[WHAT THIS TASK INVOLVES]: From the records, report how many lines hold the word "String", with the number as the sole reply.

[Saved entries]:
# # # #

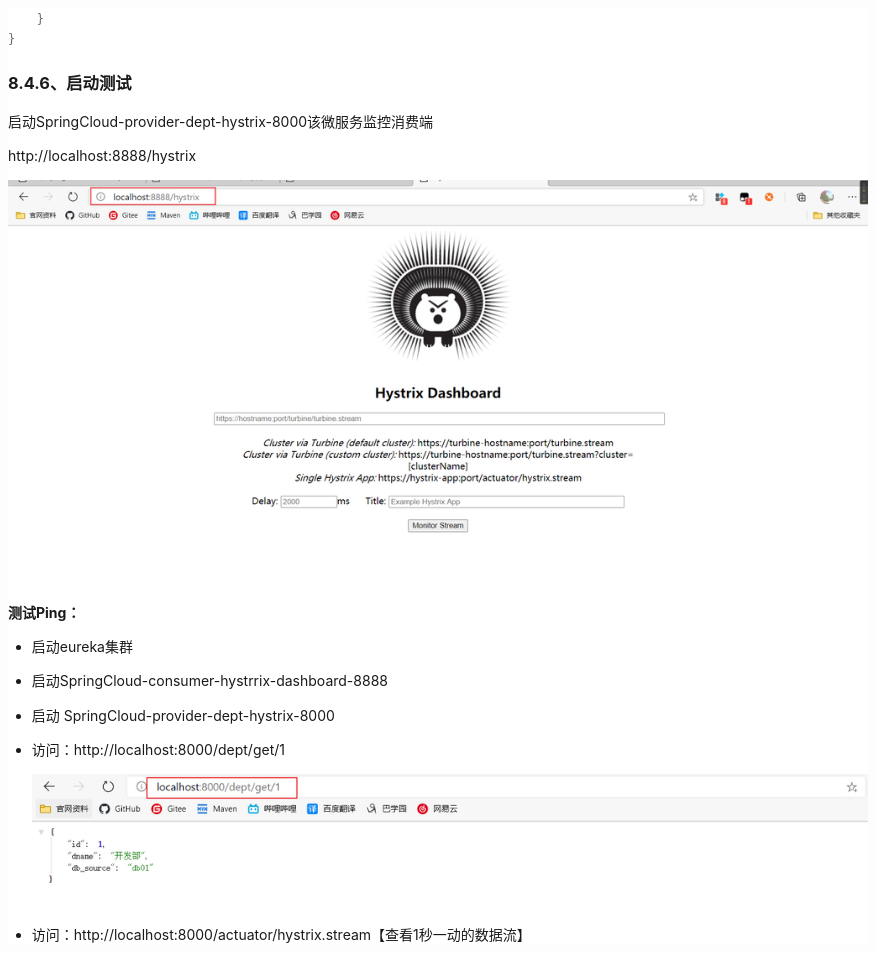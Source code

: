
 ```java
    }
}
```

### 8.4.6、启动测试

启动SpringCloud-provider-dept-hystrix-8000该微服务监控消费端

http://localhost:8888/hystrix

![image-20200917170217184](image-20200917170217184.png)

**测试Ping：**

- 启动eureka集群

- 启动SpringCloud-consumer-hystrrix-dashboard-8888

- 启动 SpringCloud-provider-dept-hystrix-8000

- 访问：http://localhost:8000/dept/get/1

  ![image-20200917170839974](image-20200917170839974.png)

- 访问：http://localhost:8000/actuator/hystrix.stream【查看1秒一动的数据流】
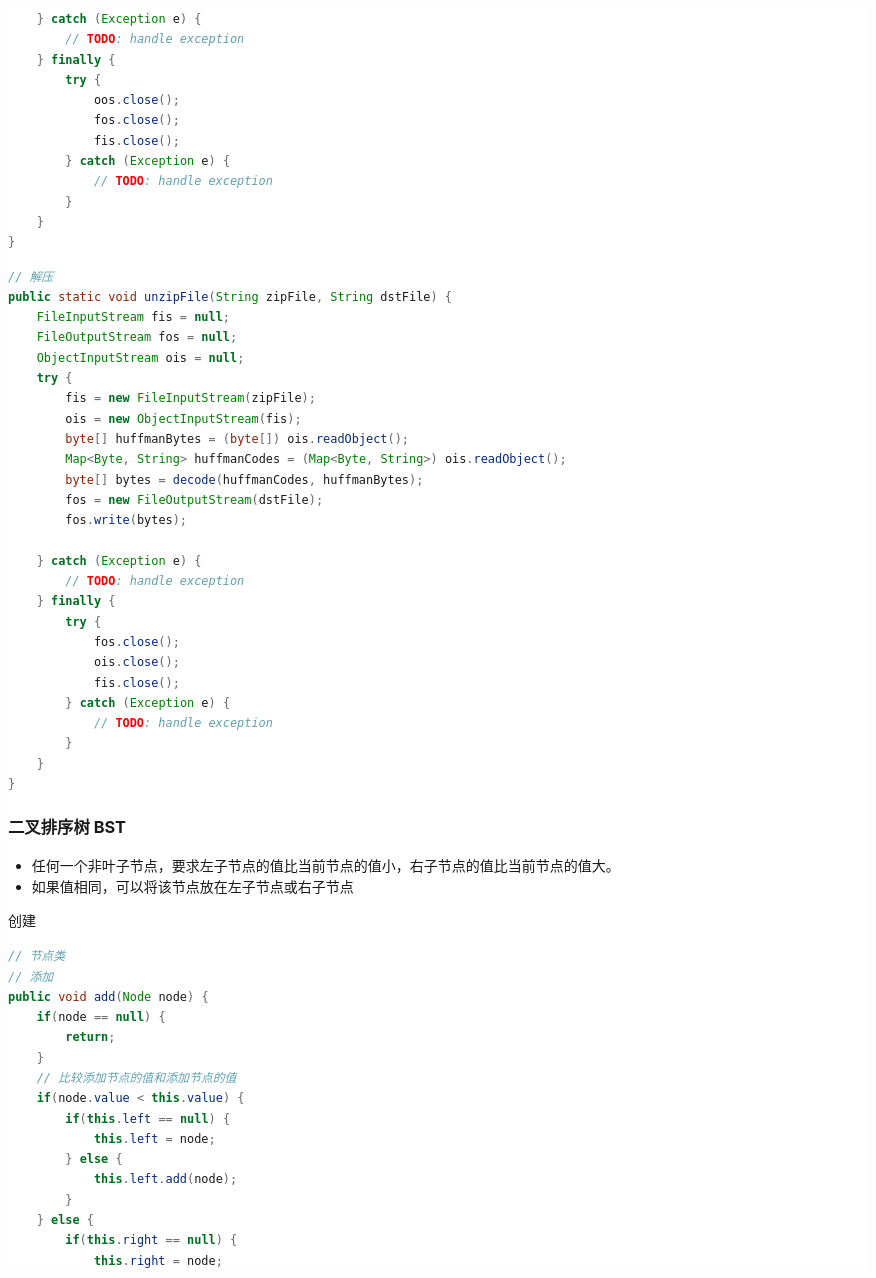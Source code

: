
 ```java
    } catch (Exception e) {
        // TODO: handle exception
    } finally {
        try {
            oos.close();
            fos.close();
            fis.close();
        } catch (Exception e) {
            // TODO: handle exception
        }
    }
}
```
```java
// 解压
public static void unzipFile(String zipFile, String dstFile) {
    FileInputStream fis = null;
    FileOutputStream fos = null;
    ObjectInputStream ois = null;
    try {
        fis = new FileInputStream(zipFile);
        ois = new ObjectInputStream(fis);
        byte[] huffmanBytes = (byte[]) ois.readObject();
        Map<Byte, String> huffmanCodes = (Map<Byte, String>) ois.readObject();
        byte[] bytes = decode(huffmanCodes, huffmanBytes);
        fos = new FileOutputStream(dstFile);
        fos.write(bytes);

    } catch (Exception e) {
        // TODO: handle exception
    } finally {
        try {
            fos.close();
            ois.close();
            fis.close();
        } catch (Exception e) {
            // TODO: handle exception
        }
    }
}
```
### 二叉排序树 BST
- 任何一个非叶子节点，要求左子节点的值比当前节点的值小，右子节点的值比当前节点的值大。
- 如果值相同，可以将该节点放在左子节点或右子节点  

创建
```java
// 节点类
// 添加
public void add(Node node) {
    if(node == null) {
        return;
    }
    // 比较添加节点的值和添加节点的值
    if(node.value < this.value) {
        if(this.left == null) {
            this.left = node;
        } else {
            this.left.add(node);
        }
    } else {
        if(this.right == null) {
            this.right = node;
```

# # # #

[SOLUTION]: 2